Similarly, in R.R. Parekh v. High Court of Gujarat, (2016) 14 SCC 1, the Hon’ble Supreme Court categorically held that when a Judge acts in conscious violation of statutory provisions or binding law, such conduct is ipso facto actuated by corrupt motive, and no separate proof of mens rea or motive is required. The Court observed that the very passing of an order contrary to law is itself sufficient proof of mala fides and corruption, since a Judge is presumed to be aware of the law. The act of knowingly disobeying statutory mandates or constitutional obligations, therefore, constitutes judicial corruption and misconduct, undermining the integrity of the judicial institution and attracting both criminal and disciplinary consequences.
Supreme Court hold that its Registry cannot refuse to register the contempt petition against judges.
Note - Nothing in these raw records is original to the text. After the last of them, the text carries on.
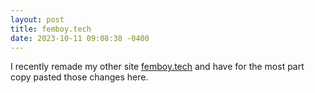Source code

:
```yaml
---
layout: post
title: femboy.tech
date: 2023-10-11 09:08:38 -0400
---
```


I recently remade my other site [femboy.tech](https://femboy.tech) and have for the most part copy pasted those changes here.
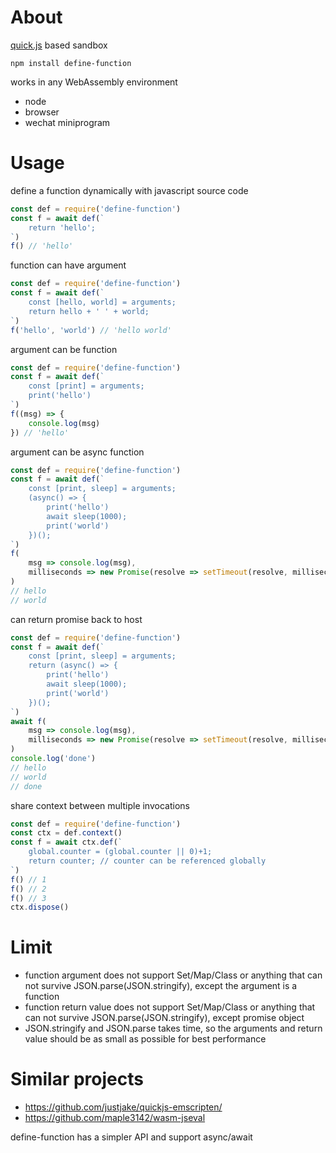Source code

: # About

[quick.js](https://bellard.org/quickjs/) based sandbox

```
npm install define-function
```

works in any WebAssembly environment

* node
* browser
* wechat miniprogram

# Usage

define a function dynamically with javascript source code

```js
const def = require('define-function')
const f = await def(`
    return 'hello';
`)
f() // 'hello'
```

function can have argument

```js
const def = require('define-function')
const f = await def(`
    const [hello, world] = arguments;
    return hello + ' ' + world;
`)
f('hello', 'world') // 'hello world'
```

argument can be function

```js
const def = require('define-function')
const f = await def(`
    const [print] = arguments;
    print('hello')
`)
f((msg) => {
    console.log(msg)
}) // 'hello'
```

argument can be async function

```js
const def = require('define-function')
const f = await def(`
    const [print, sleep] = arguments;
    (async() => {
        print('hello')
        await sleep(1000);
        print('world')
    })();
`)
f(
    msg => console.log(msg),
    milliseconds => new Promise(resolve => setTimeout(resolve, milliseconds))
) 
// hello
// world
```

can return promise back to host

```js
const def = require('define-function')
const f = await def(`
    const [print, sleep] = arguments;
    return (async() => {
        print('hello')
        await sleep(1000);
        print('world')
    })();
`)
await f(
    msg => console.log(msg),
    milliseconds => new Promise(resolve => setTimeout(resolve, milliseconds))
)
console.log('done')
// hello
// world
// done
```

share context between multiple invocations

```js
const def = require('define-function')
const ctx = def.context()
const f = await ctx.def(`
    global.counter = (global.counter || 0)+1;
    return counter; // counter can be referenced globally
`)
f() // 1
f() // 2
f() // 3
ctx.dispose()
```

# Limit

* function argument does not support Set/Map/Class or anything that can not survive JSON.parse(JSON.stringify), except the argument is a function
* function return value does not support Set/Map/Class or anything that can not survive JSON.parse(JSON.stringify), except promise object
* JSON.stringify and JSON.parse takes time, so the arguments and return value should be as small as possible for best performance

# Similar projects

* https://github.com/justjake/quickjs-emscripten/
* https://github.com/maple3142/wasm-jseval

define-function has a simpler API and support async/await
The decision about maintainability can be taken on judicial side by the court.
The appeal MA No. 1813/2020 was admitted by a three-Judge Bench on 13.01.2025, whereupon contempt notices were issued to Mumbai Judge A.P. Khanorkar, who subsequently tendered an unconditional apology.
While disposing of the appeal, the Supreme Court on 2nd December 2021 held that the Appellant was correct in challenging the Registry’s refusal to file his contempt petition. It makes it clear that the Registry had acted beyond its jurisdiction, as questions of maintainability lie exclusively on the judicial side, and the Registry cannot reject or refuse to register a contempt petition on the ground of maintainability.
View taken by the Two Judge Bench of Justice B. V. Nagartna is against the binding precedents of constitution benches and hence per incuriam and non binding.
The view reportedly taken by the two-Judge Bench headed by Justice B. V. Nagarathna stands in direct conflict with binding Constitution Bench precedents of the Supreme Court and is therefore per incuriam and non-binding in law.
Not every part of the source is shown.